| DIRECTIONS |
Skip the images. Copy the records exactly as written.

----- MATERIAL TO PROCESS

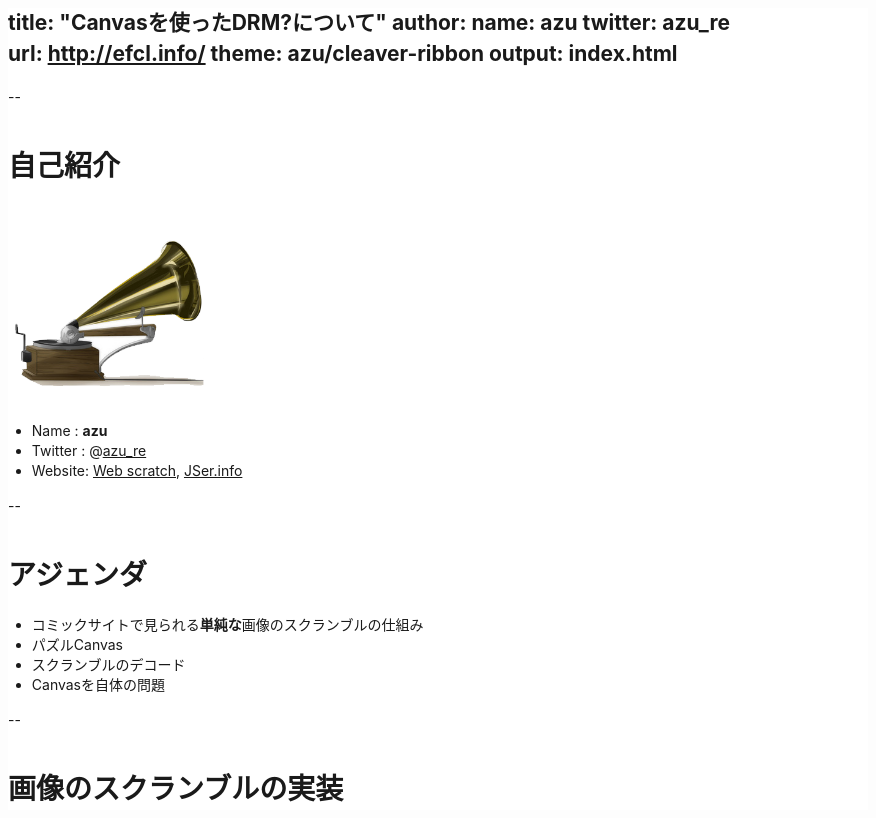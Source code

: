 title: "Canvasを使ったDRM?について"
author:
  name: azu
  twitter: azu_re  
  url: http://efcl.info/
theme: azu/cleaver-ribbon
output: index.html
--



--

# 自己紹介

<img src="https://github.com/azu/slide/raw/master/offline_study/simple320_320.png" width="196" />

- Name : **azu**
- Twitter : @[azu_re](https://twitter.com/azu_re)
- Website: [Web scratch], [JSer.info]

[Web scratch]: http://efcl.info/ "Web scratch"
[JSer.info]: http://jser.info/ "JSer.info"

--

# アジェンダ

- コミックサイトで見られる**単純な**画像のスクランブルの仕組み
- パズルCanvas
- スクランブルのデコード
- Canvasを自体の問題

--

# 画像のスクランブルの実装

----------

| ANSWER TO THIS PROBLEM |
Source code

: title: "Canvasを使ったDRM?について"
author:
  name: azu
  twitter: azu_re  
  url: http://efcl.info/
theme: azu/cleaver-ribbon
output: index.html
--



--

# 自己紹介

<img src="https://github.com/azu/slide/raw/master/offline_study/simple320_320.png" width="196" />

- Name : **azu**
- Twitter : @[azu_re](https://twitter.com/azu_re)
- Website: [Web scratch], [JSer.info]

[Web scratch]: http://efcl.info/ "Web scratch"
[JSer.info]: http://jser.info/ "JSer.info"

--

# アジェンダ

- コミックサイトで見られる**単純な**画像のスクランブルの仕組み
- パズルCanvas
- スクランブルのデコード
- Canvasを自体の問題

--

# 画像のスクランブルの実装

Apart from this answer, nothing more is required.